Exercise –
Copy out, from the entries below, each line that holds the string "Thanks".

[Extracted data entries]
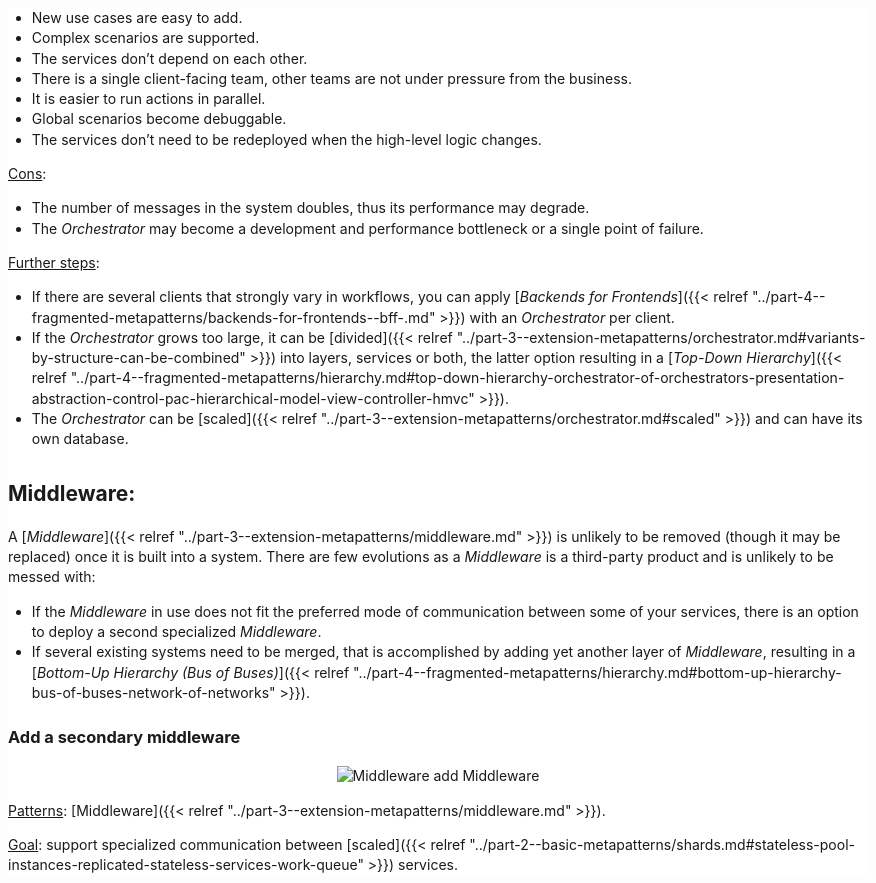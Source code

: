 - New use cases are easy to add\.
- Complex scenarios are supported\.
- The services don’t depend on each other\.
- There is a single client\-facing team, other teams are not under pressure from the business\.
- It is easier to run actions in parallel\.
- Global scenarios become debuggable\.
- The services don’t need to be redeployed when the high\-level logic changes\.


<ins>Cons</ins>: 

- The number of messages in the system doubles, thus its performance may degrade\.
- The *Orchestrator* may become a development and performance bottleneck or a single point of failure\.


<ins>Further steps</ins>:

- If there are several clients that strongly vary in workflows, you can apply [*Backends for Frontends*]({{< relref "../part-4--fragmented-metapatterns/backends-for-frontends--bff-.md" >}}) with an *Orchestrator* per client\.
- If the *Orchestrator* grows too large, it can be [divided]({{< relref "../part-3--extension-metapatterns/orchestrator.md#variants-by-structure-can-be-combined" >}}) into layers, services or both, the latter option resulting in a [*Top\-Down Hierarchy*]({{< relref "../part-4--fragmented-metapatterns/hierarchy.md#top-down-hierarchy-orchestrator-of-orchestrators-presentation-abstraction-control-pac-hierarchical-model-view-controller-hmvc" >}})\.
- The *Orchestrator* can be [scaled]({{< relref "../part-3--extension-metapatterns/orchestrator.md#scaled" >}}) and can have its own database\.


## Middleware:

A [*Middleware*]({{< relref "../part-3--extension-metapatterns/middleware.md" >}}) is unlikely to be removed \(though it may be replaced\) once it is built into a system\. There are few evolutions as a *Middleware* is a third\-party product and is unlikely to be messed with:

- If the *Middleware* in use does not fit the preferred mode of communication between some of your services, there is an option to deploy a second specialized *Middleware*\.
- If several existing systems need to be merged, that is accomplished by adding yet another layer of *Middleware*, resulting in a [*Bottom\-Up Hierarchy \(Bus of Buses\)*]({{< relref "../part-4--fragmented-metapatterns/hierarchy.md#bottom-up-hierarchy-bus-of-buses-network-of-networks" >}})\.


### Add a secondary middleware

<p align="center">
<img src="/Evolutions/2/Middleware add Middleware.png" alt="Middleware add Middleware" width=100%/>
</p>

<ins>Patterns</ins>: [Middleware]({{< relref "../part-3--extension-metapatterns/middleware.md" >}})\.

<ins>Goal</ins>: support specialized communication between [scaled]({{< relref "../part-2--basic-metapatterns/shards.md#stateless-pool-instances-replicated-stateless-services-work-queue" >}}) services\.
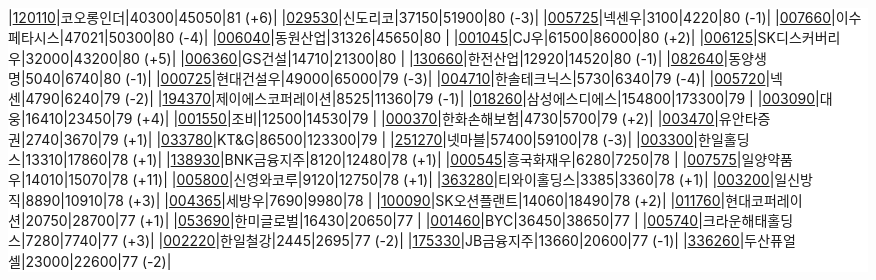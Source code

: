 |[120110](https://finance.daum.net/quotes/A120110)|코오롱인더|40300|45050|81 (+6)|
|[029530](https://finance.daum.net/quotes/A029530)|신도리코|37150|51900|80 (-3)|
|[005725](https://finance.daum.net/quotes/A005725)|넥센우|3100|4220|80 (-1)|
|[007660](https://finance.daum.net/quotes/A007660)|이수페타시스|47021|50300|80 (-4)|
|[006040](https://finance.daum.net/quotes/A006040)|동원산업|31326|45650|80 |
|[001045](https://finance.daum.net/quotes/A001045)|CJ우|61500|86000|80 (+2)|
|[006125](https://finance.daum.net/quotes/A006125)|SK디스커버리우|32000|43200|80 (+5)|
|[006360](https://finance.daum.net/quotes/A006360)|GS건설|14710|21300|80 |
|[130660](https://finance.daum.net/quotes/A130660)|한전산업|12920|14520|80 (-1)|
|[082640](https://finance.daum.net/quotes/A082640)|동양생명|5040|6740|80 (-1)|
|[000725](https://finance.daum.net/quotes/A000725)|현대건설우|49000|65000|79 (-3)|
|[004710](https://finance.daum.net/quotes/A004710)|한솔테크닉스|5730|6340|79 (-4)|
|[005720](https://finance.daum.net/quotes/A005720)|넥센|4790|6240|79 (-2)|
|[194370](https://finance.daum.net/quotes/A194370)|제이에스코퍼레이션|8525|11360|79 (-1)|
|[018260](https://finance.daum.net/quotes/A018260)|삼성에스디에스|154800|173300|79 |
|[003090](https://finance.daum.net/quotes/A003090)|대웅|16410|23450|79 (+4)|
|[001550](https://finance.daum.net/quotes/A001550)|조비|12500|14530|79 |
|[000370](https://finance.daum.net/quotes/A000370)|한화손해보험|4730|5700|79 (+2)|
|[003470](https://finance.daum.net/quotes/A003470)|유안타증권|2740|3670|79 (+1)|
|[033780](https://finance.daum.net/quotes/A033780)|KT&G|86500|123300|79 |
|[251270](https://finance.daum.net/quotes/A251270)|넷마블|57400|59100|78 (-3)|
|[003300](https://finance.daum.net/quotes/A003300)|한일홀딩스|13310|17860|78 (+1)|
|[138930](https://finance.daum.net/quotes/A138930)|BNK금융지주|8120|12480|78 (+1)|
|[000545](https://finance.daum.net/quotes/A000545)|흥국화재우|6280|7250|78 |
|[007575](https://finance.daum.net/quotes/A007575)|일양약품우|14010|15070|78 (+11)|
|[005800](https://finance.daum.net/quotes/A005800)|신영와코루|9120|12750|78 (+1)|
|[363280](https://finance.daum.net/quotes/A363280)|티와이홀딩스|3385|3360|78 (+1)|
|[003200](https://finance.daum.net/quotes/A003200)|일신방직|8890|10910|78 (+3)|
|[004365](https://finance.daum.net/quotes/A004365)|세방우|7690|9980|78 |
|[100090](https://finance.daum.net/quotes/A100090)|SK오션플랜트|14060|18490|78 (+2)|
|[011760](https://finance.daum.net/quotes/A011760)|현대코퍼레이션|20750|28700|77 (+1)|
|[053690](https://finance.daum.net/quotes/A053690)|한미글로벌|16430|20650|77 |
|[001460](https://finance.daum.net/quotes/A001460)|BYC|36450|38650|77 |
|[005740](https://finance.daum.net/quotes/A005740)|크라운해태홀딩스|7280|7740|77 (+3)|
|[002220](https://finance.daum.net/quotes/A002220)|한일철강|2445|2695|77 (-2)|
|[175330](https://finance.daum.net/quotes/A175330)|JB금융지주|13660|20600|77 (-1)|
|[336260](https://finance.daum.net/quotes/A336260)|두산퓨얼셀|23000|22600|77 (-2)|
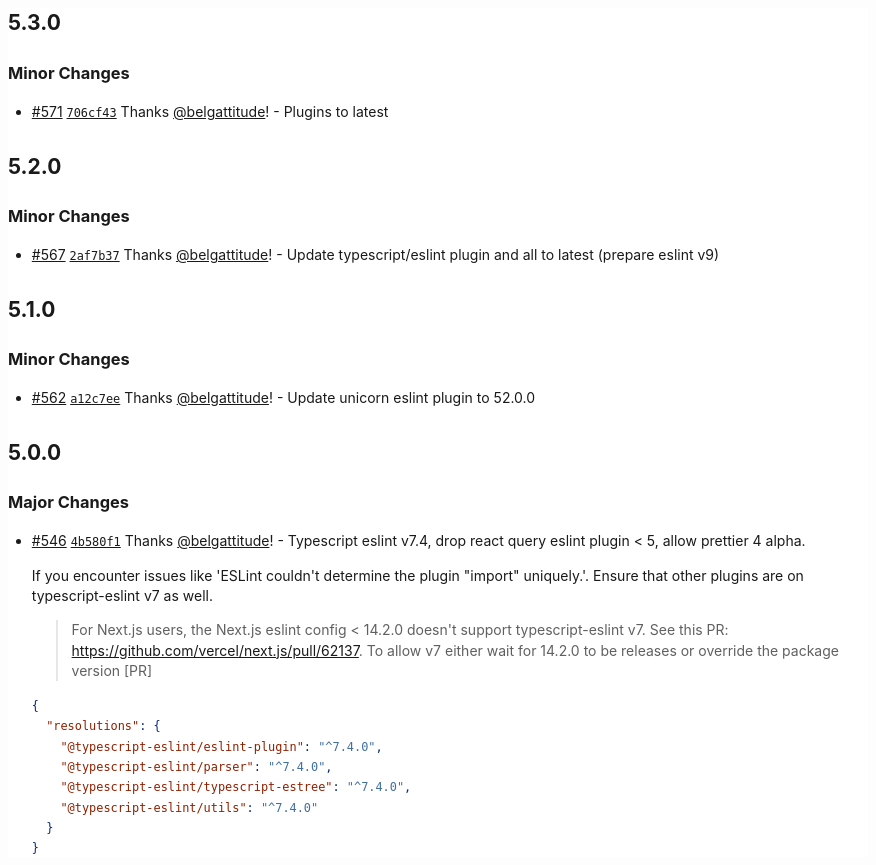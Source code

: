 ## 5.3.0

### Minor Changes

- [#571](https://github.com/belgattitude/shared-dx/pull/571) [`706cf43`](https://github.com/belgattitude/shared-dx/commit/706cf432293a9e5194f001b12b800108fc7cdf1a) Thanks [@belgattitude](https://github.com/belgattitude)! - Plugins to latest

## 5.2.0

### Minor Changes

- [#567](https://github.com/belgattitude/shared-dx/pull/567) [`2af7b37`](https://github.com/belgattitude/shared-dx/commit/2af7b37caaf422e6fad15a01e7e7a87e3d7dbfef) Thanks [@belgattitude](https://github.com/belgattitude)! - Update typescript/eslint plugin and all to latest (prepare eslint v9)

## 5.1.0

### Minor Changes

- [#562](https://github.com/belgattitude/shared-dx/pull/562) [`a12c7ee`](https://github.com/belgattitude/shared-dx/commit/a12c7ee2d64319a73d4b29ad6d624603a58eb984) Thanks [@belgattitude](https://github.com/belgattitude)! - Update unicorn eslint plugin to 52.0.0

## 5.0.0

### Major Changes

- [#546](https://github.com/belgattitude/shared-dx/pull/546) [`4b580f1`](https://github.com/belgattitude/shared-dx/commit/4b580f172f7c06347ec1eba11c66961266424d7b) Thanks [@belgattitude](https://github.com/belgattitude)! - Typescript eslint v7.4, drop react query eslint plugin < 5, allow prettier 4 alpha.

  If you encounter issues like 'ESLint couldn't determine the plugin "import" uniquely.'. Ensure
  that other plugins are on typescript-eslint v7 as well.

  > For Next.js users, the Next.js eslint config < 14.2.0 doesn't support typescript-eslint v7.
  > See this PR: https://github.com/vercel/next.js/pull/62137. To allow v7 either wait for
  > 14.2.0 to be releases or override the package version
  > [PR]

  ```json
  {
    "resolutions": {
      "@typescript-eslint/eslint-plugin": "^7.4.0",
      "@typescript-eslint/parser": "^7.4.0",
      "@typescript-eslint/typescript-estree": "^7.4.0",
      "@typescript-eslint/utils": "^7.4.0"
    }
  }
  ```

Answer below –
- [#571](https://github.com/belgattitude/shared-dx/pull/571) [`706cf43`](https://github.com/belgattitude/shared-dx/commit/706cf432293a9e5194f001b12b800108fc7cdf1a) Thanks [@belgattitude](https://github.com/belgattitude)! - Plugins to latest
- [#567](https://github.com/belgattitude/shared-dx/pull/567) [`2af7b37`](https://github.com/belgattitude/shared-dx/commit/2af7b37caaf422e6fad15a01e7e7a87e3d7dbfef) Thanks [@belgattitude](https://github.com/belgattitude)! - Update typescript/eslint plugin and all to latest (prepare eslint v9)
- [#562](https://github.com/belgattitude/shared-dx/pull/562) [`a12c7ee`](https://github.com/belgattitude/shared-dx/commit/a12c7ee2d64319a73d4b29ad6d624603a58eb984) Thanks [@belgattitude](https://github.com/belgattitude)! - Update unicorn eslint plugin to 52.0.0
- [#546](https://github.com/belgattitude/shared-dx/pull/546) [`4b580f1`](https://github.com/belgattitude/shared-dx/commit/4b580f172f7c06347ec1eba11c66961266424d7b) Thanks [@belgattitude](https://github.com/belgattitude)! - Typescript eslint v7.4, drop react query eslint plugin < 5, allow prettier 4 alpha.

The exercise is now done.